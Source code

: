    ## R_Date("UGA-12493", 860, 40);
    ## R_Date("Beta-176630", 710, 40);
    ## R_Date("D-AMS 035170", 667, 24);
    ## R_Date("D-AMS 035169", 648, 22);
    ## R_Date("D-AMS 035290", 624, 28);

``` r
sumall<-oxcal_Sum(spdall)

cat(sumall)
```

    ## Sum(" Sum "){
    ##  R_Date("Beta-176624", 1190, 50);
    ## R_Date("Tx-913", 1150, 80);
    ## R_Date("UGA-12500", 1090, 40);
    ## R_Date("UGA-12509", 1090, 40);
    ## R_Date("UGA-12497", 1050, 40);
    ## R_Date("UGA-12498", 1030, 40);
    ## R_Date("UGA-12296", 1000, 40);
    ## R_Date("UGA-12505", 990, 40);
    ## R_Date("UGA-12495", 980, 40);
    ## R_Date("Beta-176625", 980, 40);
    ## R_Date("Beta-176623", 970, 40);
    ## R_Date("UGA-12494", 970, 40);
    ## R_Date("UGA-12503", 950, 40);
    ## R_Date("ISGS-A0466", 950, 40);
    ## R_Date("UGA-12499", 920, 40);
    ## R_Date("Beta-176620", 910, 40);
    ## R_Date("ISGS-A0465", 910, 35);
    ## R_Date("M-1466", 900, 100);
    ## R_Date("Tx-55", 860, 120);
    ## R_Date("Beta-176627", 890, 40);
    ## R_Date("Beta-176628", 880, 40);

* * *

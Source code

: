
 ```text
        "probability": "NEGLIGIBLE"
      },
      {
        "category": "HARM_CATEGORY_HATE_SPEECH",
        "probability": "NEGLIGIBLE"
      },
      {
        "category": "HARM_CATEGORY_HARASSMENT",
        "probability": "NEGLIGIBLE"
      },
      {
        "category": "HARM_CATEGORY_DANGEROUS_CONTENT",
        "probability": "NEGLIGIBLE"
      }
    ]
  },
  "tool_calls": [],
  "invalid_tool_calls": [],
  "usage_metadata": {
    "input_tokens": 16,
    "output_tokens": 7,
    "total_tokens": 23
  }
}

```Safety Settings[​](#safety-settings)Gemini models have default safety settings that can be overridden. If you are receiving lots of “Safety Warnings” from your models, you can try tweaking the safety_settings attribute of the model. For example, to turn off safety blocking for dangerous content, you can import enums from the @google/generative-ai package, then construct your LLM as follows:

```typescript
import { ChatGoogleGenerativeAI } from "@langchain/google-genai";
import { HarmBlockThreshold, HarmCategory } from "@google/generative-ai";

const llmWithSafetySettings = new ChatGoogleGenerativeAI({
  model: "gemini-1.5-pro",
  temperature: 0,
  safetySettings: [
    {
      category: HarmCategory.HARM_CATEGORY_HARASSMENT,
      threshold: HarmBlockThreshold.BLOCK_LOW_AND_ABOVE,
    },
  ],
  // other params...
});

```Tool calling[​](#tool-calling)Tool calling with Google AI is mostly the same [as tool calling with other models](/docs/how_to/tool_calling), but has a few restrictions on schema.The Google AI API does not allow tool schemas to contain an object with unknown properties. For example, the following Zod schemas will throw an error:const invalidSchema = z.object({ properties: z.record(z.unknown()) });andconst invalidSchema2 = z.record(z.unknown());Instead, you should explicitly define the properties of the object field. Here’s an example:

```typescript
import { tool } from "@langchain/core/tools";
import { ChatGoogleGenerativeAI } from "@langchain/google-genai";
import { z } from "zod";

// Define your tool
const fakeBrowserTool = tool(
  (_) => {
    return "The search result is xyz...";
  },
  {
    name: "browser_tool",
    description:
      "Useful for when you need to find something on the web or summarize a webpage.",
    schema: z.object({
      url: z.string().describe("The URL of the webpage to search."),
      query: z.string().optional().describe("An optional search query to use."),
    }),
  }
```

--

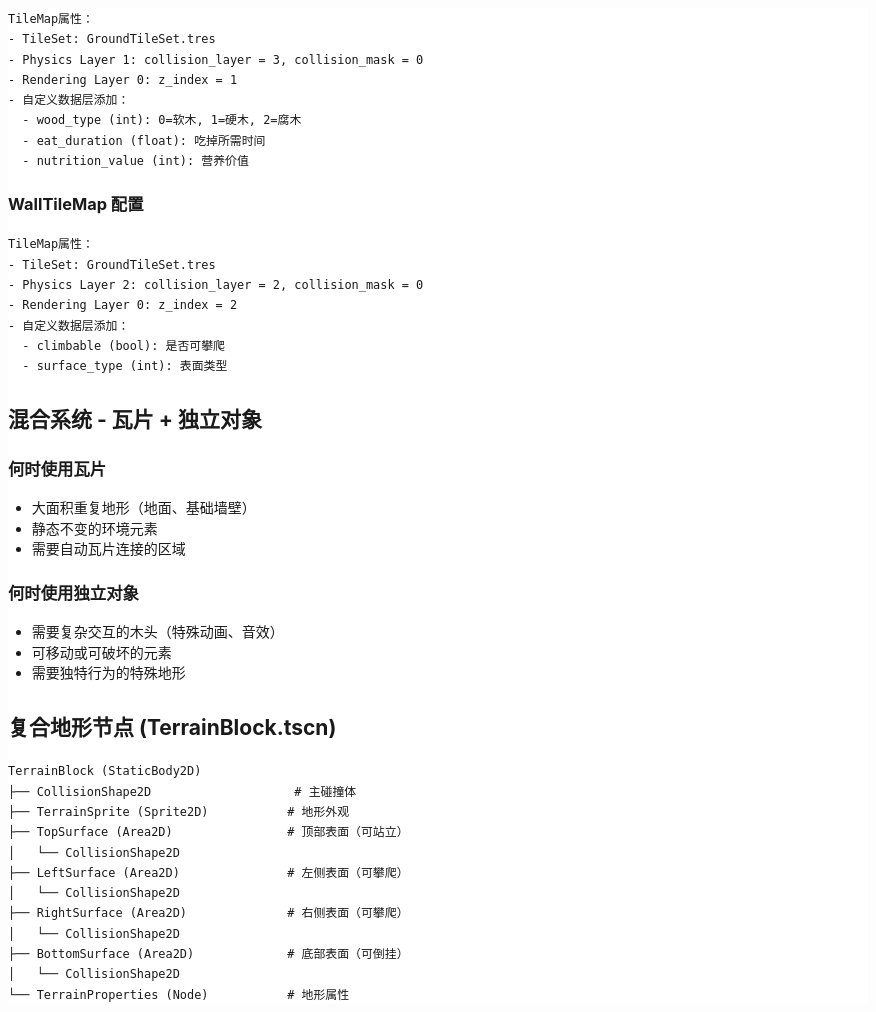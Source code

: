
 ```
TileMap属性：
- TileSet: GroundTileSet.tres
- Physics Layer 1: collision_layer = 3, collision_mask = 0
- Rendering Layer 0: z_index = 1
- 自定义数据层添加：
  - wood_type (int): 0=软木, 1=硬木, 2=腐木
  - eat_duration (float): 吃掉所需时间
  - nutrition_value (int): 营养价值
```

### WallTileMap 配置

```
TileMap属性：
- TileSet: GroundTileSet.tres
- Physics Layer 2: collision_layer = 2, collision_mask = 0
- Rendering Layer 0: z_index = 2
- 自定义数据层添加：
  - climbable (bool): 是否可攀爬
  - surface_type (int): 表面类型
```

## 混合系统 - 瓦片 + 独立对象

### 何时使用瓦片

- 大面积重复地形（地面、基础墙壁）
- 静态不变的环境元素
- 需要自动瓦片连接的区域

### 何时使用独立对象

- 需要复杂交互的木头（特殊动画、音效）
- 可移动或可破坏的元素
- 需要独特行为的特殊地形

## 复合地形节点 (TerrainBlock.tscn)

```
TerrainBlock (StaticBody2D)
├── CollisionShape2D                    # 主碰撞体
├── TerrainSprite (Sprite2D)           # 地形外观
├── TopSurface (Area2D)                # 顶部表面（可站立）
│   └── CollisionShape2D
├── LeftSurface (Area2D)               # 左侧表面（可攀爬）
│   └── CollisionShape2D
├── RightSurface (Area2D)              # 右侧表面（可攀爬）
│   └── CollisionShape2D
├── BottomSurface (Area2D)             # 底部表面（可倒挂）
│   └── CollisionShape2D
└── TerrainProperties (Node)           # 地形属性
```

● **Problem**:
When a line in the records holds the string "ISGS", copy that line.

● **Completed exercise**:
    ## R_Date("ISGS-A0466", 950, 40);
    ## R_Date("ISGS-A0465", 910, 35);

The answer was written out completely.